Before we get to its many faults, it’s worth noting G20 gets one part of its concept correct: casting Viola Davis as the President. Getting the vibes right when casting your President is the most important first step when making a film in this subgenre – the audience should lock eyes on an acclaimed, charismatic actor wearing the Presidential pin or standing in the Oval Office and think, “Yeah, I buy that.” Davis, one of three Black women to win the EGOT, has made a career of playing women with rich emotional ranges in impossible situations, and her decades of dependable, often exemplary work has gained her reputation as one of the most talented actors working today. Casting her as a fictional President makes so much sense it borders on unimaginative.

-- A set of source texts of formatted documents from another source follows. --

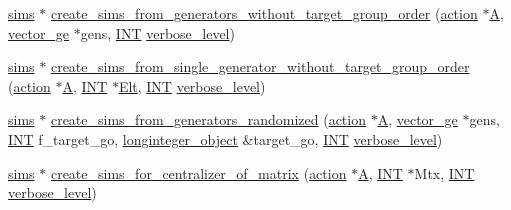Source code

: \begin{DoxyCompactItemize}
\item 
\mbox{\hyperlink{classsims}{sims}} $\ast$ \mbox{\hyperlink{sims__global_8_c_af359c353cea00073083650b1ff856598}{create\+\_\+sims\+\_\+from\+\_\+generators\+\_\+without\+\_\+target\+\_\+group\+\_\+order}} (\mbox{\hyperlink{classaction}{action}} $\ast$\mbox{\hyperlink{simeon_8_c_a97833f04c3a9c008df5521a2fc291bb4}{A}}, \mbox{\hyperlink{classvector__ge}{vector\+\_\+ge}} $\ast$gens, \mbox{\hyperlink{galois_8h_a09fddde158a3a20bd2dcadb609de11dc}{I\+NT}} \mbox{\hyperlink{simeon_8_c_a818073fbcc2f439e7c56952f67386122}{verbose\+\_\+level}})
\item 
\mbox{\hyperlink{classsims}{sims}} $\ast$ \mbox{\hyperlink{sims__global_8_c_a2f7faebe9dedd4ac121609786af7df02}{create\+\_\+sims\+\_\+from\+\_\+single\+\_\+generator\+\_\+without\+\_\+target\+\_\+group\+\_\+order}} (\mbox{\hyperlink{classaction}{action}} $\ast$\mbox{\hyperlink{simeon_8_c_a97833f04c3a9c008df5521a2fc291bb4}{A}}, \mbox{\hyperlink{galois_8h_a09fddde158a3a20bd2dcadb609de11dc}{I\+NT}} $\ast$\mbox{\hyperlink{simeon_8_c_aec1406935bdb1fee3561fcb840964100}{Elt}}, \mbox{\hyperlink{galois_8h_a09fddde158a3a20bd2dcadb609de11dc}{I\+NT}} \mbox{\hyperlink{simeon_8_c_a818073fbcc2f439e7c56952f67386122}{verbose\+\_\+level}})
\item 
\mbox{\hyperlink{classsims}{sims}} $\ast$ \mbox{\hyperlink{sims__global_8_c_a7cd5415a9a6008da180e405ec41a351f}{create\+\_\+sims\+\_\+from\+\_\+generators\+\_\+randomized}} (\mbox{\hyperlink{classaction}{action}} $\ast$\mbox{\hyperlink{simeon_8_c_a97833f04c3a9c008df5521a2fc291bb4}{A}}, \mbox{\hyperlink{classvector__ge}{vector\+\_\+ge}} $\ast$gens, \mbox{\hyperlink{galois_8h_a09fddde158a3a20bd2dcadb609de11dc}{I\+NT}} f\+\_\+target\+\_\+go, \mbox{\hyperlink{classlonginteger__object}{longinteger\+\_\+object}} \&target\+\_\+go, \mbox{\hyperlink{galois_8h_a09fddde158a3a20bd2dcadb609de11dc}{I\+NT}} \mbox{\hyperlink{simeon_8_c_a818073fbcc2f439e7c56952f67386122}{verbose\+\_\+level}})
\item 
\mbox{\hyperlink{classsims}{sims}} $\ast$ \mbox{\hyperlink{sims__global_8_c_a006a14df436fe3af018855660134d585}{create\+\_\+sims\+\_\+for\+\_\+centralizer\+\_\+of\+\_\+matrix}} (\mbox{\hyperlink{classaction}{action}} $\ast$\mbox{\hyperlink{simeon_8_c_a97833f04c3a9c008df5521a2fc291bb4}{A}}, \mbox{\hyperlink{galois_8h_a09fddde158a3a20bd2dcadb609de11dc}{I\+NT}} $\ast$Mtx, \mbox{\hyperlink{galois_8h_a09fddde158a3a20bd2dcadb609de11dc}{I\+NT}} \mbox{\hyperlink{simeon_8_c_a818073fbcc2f439e7c56952f67386122}{verbose\+\_\+level}})
\end{DoxyCompactItemize}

“Unimaginative” is the optimal word for G20, even if “sense” isn’t. Despite her star’s enthusiasm to broaden her genre horizons, director Patricia Riggen has made an utterly incompetent thriller. Thanks to the efforts of four different writers (we can infer from the three rows of on-screen writing credits that Noah Miller and Logan Miller wrote the original draft, and Caitlin Parrish and Erica Weiss reworked it), G20 falls victim to the most turgid action trends while attempting to approach modern geopolitical issues with jaw-dropping cluelessness.
President Danielle Sutton (Davis) became a national hero when Time snapped a picture of her carrying an Iraqi child to safety during the Battle of Fallujah. Now, she’s days away from proposing a solution to world hunger at the G20 summit in Cape Town when her rebellious teenage daughter Serena (Marsai Martin), who’s also proficient in hacking, breaches security to go on an unsanctioned night out without her security detail. This is the type of stress President Sutton doesn’t need, as she’s facing stiff opposition to her world hunger proposal – introducing a Bitcoin-like cryptocurrency to impoverished African farming communities to help them get a leg up on the economic stage.